[Task item]:
Could you set down exactly the lines of the data below, starting at the one that holds "stages en node.js" and ending at the one that holds "Present*. IVP, 2000.", both included, and only those?

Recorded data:
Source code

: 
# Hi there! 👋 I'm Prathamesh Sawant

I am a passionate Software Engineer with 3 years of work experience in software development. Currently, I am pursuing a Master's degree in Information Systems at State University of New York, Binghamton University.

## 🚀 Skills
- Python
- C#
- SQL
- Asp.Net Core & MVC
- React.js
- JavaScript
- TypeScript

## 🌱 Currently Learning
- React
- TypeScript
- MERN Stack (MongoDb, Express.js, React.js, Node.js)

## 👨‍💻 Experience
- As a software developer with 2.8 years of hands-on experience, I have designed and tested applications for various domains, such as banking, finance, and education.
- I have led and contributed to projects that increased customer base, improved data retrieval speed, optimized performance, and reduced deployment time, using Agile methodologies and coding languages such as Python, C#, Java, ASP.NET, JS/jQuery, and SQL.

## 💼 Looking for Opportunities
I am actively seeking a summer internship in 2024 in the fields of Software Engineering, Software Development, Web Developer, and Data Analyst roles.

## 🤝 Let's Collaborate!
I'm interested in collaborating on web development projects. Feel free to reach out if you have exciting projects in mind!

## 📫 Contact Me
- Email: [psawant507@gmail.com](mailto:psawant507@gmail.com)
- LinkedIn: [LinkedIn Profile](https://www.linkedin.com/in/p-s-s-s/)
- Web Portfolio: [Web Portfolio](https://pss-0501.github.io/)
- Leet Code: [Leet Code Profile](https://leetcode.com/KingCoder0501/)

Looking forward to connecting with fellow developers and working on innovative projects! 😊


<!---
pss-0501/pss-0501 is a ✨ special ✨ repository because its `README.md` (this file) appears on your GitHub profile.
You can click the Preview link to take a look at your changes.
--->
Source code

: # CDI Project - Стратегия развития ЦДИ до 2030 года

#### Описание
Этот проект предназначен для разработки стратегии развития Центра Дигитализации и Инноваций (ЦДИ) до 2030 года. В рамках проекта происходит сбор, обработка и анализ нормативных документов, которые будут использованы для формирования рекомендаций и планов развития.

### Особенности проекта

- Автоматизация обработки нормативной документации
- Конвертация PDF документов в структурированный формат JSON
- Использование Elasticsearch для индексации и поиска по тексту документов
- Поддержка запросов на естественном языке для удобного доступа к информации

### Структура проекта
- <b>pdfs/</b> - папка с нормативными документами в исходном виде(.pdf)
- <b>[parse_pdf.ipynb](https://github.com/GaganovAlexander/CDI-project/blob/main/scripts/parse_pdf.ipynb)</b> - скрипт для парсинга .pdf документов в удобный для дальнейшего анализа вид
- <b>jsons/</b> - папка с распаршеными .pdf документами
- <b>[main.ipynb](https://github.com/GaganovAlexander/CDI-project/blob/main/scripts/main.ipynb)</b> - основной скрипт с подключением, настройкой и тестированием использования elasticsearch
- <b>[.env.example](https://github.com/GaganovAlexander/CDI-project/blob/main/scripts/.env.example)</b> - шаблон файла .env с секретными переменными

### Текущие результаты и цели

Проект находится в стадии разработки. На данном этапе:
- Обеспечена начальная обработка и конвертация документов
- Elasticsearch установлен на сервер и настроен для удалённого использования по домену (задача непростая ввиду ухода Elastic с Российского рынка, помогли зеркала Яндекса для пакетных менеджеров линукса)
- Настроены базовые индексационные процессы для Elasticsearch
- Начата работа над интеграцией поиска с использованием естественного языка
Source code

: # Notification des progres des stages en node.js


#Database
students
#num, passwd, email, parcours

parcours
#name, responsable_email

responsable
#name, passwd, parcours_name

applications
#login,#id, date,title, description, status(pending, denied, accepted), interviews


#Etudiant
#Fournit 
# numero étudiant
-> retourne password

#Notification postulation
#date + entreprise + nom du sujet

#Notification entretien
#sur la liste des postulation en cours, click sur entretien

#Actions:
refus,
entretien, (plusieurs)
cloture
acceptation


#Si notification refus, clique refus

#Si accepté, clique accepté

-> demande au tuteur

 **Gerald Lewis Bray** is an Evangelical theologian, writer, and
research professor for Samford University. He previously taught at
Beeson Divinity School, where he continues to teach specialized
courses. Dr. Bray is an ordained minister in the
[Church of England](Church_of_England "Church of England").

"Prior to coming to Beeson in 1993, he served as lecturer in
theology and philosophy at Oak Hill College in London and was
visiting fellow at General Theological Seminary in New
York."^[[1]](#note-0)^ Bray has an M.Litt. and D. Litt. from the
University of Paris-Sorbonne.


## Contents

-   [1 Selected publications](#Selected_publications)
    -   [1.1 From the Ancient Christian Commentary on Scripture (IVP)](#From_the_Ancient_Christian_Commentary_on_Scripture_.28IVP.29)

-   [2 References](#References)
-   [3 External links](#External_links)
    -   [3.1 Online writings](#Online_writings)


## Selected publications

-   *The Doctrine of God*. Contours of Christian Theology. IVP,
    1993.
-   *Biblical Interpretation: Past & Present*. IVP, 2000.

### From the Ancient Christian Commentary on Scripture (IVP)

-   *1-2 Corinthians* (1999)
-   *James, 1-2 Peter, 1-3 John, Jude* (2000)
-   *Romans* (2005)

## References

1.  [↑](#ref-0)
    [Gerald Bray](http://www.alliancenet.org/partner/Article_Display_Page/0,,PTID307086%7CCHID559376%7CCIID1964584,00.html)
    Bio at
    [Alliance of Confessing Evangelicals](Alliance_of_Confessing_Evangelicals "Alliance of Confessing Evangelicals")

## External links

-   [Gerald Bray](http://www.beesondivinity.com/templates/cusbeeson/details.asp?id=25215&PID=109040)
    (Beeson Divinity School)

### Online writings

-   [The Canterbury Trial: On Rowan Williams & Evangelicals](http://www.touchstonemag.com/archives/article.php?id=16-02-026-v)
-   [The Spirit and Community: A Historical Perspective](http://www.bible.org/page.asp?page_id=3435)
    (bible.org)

[Exercise solution]:
: # Notification des progres des stages en node.js


#Database
students
#num, passwd, email, parcours

parcours
#name, responsable_email

responsable
#name, passwd, parcours_name

applications
#login,#id, date,title, description, status(pending, denied, accepted), interviews


#Etudiant
#Fournit 
# numero étudiant
-> retourne password

#Notification postulation
#date + entreprise + nom du sujet

#Notification entretien
#sur la liste des postulation en cours, click sur entretien

#Actions:
refus,
entretien, (plusieurs)
cloture
acceptation


#Si notification refus, clique refus

#Si accepté, clique accepté

-> demande au tuteur

 **Gerald Lewis Bray** is an Evangelical theologian, writer, and
research professor for Samford University. He previously taught at
Beeson Divinity School, where he continues to teach specialized
courses. Dr. Bray is an ordained minister in the
[Church of England](Church_of_England "Church of England").

"Prior to coming to Beeson in 1993, he served as lecturer in
theology and philosophy at Oak Hill College in London and was
visiting fellow at General Theological Seminary in New
York."^[[1]](#note-0)^ Bray has an M.Litt. and D. Litt. from the
University of Paris-Sorbonne.


## Contents

-   [1 Selected publications](#Selected_publications)
    -   [1.1 From the Ancient Christian Commentary on Scripture (IVP)](#From_the_Ancient_Christian_Commentary_on_Scripture_.28IVP.29)

-   [2 References](#References)
-   [3 External links](#External_links)
    -   [3.1 Online writings](#Online_writings)


## Selected publications

-   *The Doctrine of God*. Contours of Christian Theology. IVP,
    1993.
-   *Biblical Interpretation: Past & Present*. IVP, 2000.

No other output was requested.